[Extracted records]
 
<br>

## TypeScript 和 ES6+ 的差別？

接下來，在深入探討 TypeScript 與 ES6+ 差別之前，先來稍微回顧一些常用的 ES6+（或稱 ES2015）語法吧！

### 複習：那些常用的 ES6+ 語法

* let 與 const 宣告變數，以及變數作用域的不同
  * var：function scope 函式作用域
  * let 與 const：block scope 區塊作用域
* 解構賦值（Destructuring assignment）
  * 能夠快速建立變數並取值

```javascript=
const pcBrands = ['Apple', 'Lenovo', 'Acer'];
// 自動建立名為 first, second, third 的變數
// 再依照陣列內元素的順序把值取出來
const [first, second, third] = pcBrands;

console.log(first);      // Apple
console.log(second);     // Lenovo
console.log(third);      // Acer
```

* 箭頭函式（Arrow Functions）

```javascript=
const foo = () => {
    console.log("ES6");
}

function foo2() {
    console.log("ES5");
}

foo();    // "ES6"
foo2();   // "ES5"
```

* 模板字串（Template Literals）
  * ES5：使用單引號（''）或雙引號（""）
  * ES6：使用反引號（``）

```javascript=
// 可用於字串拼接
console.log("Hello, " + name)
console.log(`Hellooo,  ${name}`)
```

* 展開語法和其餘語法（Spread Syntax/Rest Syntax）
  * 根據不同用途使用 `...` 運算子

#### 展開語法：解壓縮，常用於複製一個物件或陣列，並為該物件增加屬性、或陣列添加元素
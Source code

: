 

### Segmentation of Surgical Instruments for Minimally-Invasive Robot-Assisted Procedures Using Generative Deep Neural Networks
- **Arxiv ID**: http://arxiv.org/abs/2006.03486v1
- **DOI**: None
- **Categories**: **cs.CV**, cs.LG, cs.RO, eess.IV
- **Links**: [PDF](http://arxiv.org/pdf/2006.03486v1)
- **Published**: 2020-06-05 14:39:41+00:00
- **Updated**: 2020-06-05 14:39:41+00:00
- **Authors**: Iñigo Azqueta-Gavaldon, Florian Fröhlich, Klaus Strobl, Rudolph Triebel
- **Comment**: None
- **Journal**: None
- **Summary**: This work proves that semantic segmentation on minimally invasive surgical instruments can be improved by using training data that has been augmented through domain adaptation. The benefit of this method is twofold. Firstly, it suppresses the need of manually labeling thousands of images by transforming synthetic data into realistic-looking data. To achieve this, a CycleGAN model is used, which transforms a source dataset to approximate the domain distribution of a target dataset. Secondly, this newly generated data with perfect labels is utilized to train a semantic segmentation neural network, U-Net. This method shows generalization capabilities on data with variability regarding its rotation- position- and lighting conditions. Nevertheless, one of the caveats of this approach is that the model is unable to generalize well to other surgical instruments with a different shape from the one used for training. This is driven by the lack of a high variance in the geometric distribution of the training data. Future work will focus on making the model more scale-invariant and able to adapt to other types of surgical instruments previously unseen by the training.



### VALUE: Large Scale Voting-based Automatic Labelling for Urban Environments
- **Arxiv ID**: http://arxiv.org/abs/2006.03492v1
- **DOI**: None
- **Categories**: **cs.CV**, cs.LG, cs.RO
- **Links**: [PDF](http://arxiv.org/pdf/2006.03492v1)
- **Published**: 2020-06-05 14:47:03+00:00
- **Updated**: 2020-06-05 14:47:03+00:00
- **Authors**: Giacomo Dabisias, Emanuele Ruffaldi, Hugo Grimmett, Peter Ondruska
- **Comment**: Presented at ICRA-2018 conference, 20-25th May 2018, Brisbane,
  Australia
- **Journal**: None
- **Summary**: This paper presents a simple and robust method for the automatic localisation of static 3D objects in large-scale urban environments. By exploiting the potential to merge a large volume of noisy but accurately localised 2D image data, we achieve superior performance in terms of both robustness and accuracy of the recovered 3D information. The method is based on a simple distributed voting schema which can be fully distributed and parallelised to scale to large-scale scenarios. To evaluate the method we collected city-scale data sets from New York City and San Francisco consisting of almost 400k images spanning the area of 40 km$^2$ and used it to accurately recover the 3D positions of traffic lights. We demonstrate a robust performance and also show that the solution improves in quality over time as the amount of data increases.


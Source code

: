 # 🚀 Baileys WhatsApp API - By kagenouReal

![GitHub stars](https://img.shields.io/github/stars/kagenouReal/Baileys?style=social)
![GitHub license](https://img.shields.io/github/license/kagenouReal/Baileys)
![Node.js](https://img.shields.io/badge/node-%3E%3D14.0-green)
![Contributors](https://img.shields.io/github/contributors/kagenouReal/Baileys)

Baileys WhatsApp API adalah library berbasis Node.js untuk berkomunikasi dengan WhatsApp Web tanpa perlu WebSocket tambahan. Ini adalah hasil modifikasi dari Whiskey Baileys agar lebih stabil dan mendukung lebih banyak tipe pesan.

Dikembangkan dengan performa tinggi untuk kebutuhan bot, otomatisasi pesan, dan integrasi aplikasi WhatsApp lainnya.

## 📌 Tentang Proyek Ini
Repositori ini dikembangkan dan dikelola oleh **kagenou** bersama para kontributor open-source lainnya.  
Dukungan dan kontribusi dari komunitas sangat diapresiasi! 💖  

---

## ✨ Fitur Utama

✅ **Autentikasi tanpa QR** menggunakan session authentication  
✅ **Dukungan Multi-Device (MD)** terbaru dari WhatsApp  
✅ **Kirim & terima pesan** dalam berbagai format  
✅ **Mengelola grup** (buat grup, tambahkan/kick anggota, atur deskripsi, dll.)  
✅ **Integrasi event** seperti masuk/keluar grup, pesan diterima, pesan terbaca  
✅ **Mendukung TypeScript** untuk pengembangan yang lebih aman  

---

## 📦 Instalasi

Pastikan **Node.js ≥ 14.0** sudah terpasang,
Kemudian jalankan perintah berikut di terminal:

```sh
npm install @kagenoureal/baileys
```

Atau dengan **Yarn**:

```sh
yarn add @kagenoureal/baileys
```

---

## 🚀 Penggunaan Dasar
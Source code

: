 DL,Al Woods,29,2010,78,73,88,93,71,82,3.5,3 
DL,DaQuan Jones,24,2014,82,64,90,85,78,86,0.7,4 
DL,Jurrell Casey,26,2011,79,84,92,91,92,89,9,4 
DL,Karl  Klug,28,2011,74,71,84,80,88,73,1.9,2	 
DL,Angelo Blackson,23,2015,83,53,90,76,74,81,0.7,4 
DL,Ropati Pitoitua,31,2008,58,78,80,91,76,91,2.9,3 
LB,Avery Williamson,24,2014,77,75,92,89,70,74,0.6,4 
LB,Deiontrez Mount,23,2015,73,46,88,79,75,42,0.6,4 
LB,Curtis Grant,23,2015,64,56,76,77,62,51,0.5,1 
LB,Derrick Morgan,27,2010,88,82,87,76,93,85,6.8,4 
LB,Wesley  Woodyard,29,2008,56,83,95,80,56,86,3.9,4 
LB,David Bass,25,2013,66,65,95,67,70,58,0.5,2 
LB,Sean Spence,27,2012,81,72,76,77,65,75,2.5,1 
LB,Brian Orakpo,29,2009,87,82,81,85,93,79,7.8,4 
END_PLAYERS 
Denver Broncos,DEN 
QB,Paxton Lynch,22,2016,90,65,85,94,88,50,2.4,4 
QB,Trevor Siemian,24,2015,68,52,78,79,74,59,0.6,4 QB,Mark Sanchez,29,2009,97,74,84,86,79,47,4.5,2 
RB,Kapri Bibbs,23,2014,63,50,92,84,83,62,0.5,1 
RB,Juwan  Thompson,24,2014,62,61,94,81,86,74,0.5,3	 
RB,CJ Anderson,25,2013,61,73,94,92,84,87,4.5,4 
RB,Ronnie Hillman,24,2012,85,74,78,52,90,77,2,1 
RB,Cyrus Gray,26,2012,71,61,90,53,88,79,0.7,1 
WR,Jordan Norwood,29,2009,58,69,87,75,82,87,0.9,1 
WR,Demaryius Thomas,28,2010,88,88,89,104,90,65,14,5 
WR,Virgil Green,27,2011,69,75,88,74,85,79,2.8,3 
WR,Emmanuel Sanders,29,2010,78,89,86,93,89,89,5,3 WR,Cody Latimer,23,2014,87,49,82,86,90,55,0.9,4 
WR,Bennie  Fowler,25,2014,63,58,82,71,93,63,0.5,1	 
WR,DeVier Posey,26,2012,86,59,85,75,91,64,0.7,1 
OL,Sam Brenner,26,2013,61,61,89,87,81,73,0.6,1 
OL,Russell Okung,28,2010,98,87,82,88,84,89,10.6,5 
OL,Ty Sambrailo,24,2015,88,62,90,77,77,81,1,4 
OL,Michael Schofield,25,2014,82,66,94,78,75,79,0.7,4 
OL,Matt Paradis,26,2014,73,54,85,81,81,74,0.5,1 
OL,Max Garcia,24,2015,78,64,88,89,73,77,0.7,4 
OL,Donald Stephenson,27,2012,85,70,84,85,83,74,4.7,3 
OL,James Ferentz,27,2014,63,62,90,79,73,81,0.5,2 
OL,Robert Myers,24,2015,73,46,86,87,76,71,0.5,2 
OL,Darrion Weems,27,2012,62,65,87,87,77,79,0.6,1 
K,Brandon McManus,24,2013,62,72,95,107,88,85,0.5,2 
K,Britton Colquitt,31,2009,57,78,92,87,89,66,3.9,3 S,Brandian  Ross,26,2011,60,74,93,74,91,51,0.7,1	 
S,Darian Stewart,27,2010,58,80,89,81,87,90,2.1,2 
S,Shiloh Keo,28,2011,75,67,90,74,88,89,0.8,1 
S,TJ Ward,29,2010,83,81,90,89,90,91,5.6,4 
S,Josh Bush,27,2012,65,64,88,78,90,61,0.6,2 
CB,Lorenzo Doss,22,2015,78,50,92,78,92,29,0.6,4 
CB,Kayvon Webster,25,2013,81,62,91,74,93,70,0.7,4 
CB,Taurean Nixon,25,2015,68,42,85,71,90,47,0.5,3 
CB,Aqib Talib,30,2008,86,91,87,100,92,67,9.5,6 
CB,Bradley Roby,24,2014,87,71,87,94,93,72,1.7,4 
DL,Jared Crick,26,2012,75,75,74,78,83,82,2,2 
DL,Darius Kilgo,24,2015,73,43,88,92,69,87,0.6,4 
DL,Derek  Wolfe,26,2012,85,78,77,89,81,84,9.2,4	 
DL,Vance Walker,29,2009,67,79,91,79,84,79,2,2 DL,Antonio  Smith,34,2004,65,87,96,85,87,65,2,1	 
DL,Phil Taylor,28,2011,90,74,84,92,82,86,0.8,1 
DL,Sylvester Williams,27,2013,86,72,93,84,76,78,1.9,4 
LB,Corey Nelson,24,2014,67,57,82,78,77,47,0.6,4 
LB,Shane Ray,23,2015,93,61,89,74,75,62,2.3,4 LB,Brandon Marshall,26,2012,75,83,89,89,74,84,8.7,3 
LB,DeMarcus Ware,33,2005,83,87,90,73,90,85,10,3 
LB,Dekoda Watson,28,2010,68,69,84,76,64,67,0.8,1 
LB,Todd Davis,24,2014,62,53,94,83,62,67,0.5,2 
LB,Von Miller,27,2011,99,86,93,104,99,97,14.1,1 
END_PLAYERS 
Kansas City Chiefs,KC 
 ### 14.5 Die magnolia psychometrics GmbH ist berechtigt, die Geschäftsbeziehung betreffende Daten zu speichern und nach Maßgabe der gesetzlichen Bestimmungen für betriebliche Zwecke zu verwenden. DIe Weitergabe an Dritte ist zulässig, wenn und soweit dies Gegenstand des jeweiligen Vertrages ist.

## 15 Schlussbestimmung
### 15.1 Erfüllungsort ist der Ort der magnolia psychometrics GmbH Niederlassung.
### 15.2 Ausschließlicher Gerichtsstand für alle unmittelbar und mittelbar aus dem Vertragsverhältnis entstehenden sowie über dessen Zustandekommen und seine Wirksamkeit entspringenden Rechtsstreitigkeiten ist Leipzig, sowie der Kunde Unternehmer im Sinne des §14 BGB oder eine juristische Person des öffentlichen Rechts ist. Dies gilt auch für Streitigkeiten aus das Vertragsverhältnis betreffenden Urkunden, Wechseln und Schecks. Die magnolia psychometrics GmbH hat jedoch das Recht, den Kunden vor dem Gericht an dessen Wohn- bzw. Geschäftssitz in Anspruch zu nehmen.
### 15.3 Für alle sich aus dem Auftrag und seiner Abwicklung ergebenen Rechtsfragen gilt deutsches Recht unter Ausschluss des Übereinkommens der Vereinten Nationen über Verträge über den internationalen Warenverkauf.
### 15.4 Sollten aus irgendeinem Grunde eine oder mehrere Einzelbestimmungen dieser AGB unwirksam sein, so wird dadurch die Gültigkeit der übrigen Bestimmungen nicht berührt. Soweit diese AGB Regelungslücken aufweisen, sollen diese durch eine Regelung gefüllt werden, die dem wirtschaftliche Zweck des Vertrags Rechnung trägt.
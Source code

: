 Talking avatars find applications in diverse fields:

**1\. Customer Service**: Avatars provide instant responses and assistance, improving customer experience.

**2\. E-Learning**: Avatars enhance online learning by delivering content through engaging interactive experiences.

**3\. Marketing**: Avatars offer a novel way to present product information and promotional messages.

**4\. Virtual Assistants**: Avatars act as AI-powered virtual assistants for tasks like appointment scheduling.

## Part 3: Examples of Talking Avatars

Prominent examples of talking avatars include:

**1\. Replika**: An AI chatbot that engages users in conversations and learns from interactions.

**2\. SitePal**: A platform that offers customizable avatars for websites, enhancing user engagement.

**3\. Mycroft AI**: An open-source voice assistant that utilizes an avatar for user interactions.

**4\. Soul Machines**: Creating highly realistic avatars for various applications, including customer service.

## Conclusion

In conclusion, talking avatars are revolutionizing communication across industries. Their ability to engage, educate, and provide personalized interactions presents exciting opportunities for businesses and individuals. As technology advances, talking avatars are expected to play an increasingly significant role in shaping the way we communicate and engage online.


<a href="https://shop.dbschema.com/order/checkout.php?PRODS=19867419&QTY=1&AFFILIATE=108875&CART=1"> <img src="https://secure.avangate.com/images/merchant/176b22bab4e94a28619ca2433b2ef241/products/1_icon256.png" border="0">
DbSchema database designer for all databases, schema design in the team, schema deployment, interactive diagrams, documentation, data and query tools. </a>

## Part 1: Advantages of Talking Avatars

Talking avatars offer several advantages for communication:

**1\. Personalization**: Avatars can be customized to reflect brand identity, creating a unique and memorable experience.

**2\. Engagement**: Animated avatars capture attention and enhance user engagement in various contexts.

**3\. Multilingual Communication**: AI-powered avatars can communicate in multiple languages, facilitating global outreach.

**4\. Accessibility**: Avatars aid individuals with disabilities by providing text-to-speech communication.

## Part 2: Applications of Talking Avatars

Task requirements: Every line above in which the word "untuk" occurs is to be copied.

Exercise answer:
Baileys WhatsApp API adalah library berbasis Node.js untuk berkomunikasi dengan WhatsApp Web tanpa perlu WebSocket tambahan. Ini adalah hasil modifikasi dari Whiskey Baileys agar lebih stabil dan mendukung lebih banyak tipe pesan.
Dikembangkan dengan performa tinggi untuk kebutuhan bot, otomatisasi pesan, dan integrasi aplikasi WhatsApp lainnya.
✅ **Mendukung TypeScript** untuk pengembangan yang lebih aman  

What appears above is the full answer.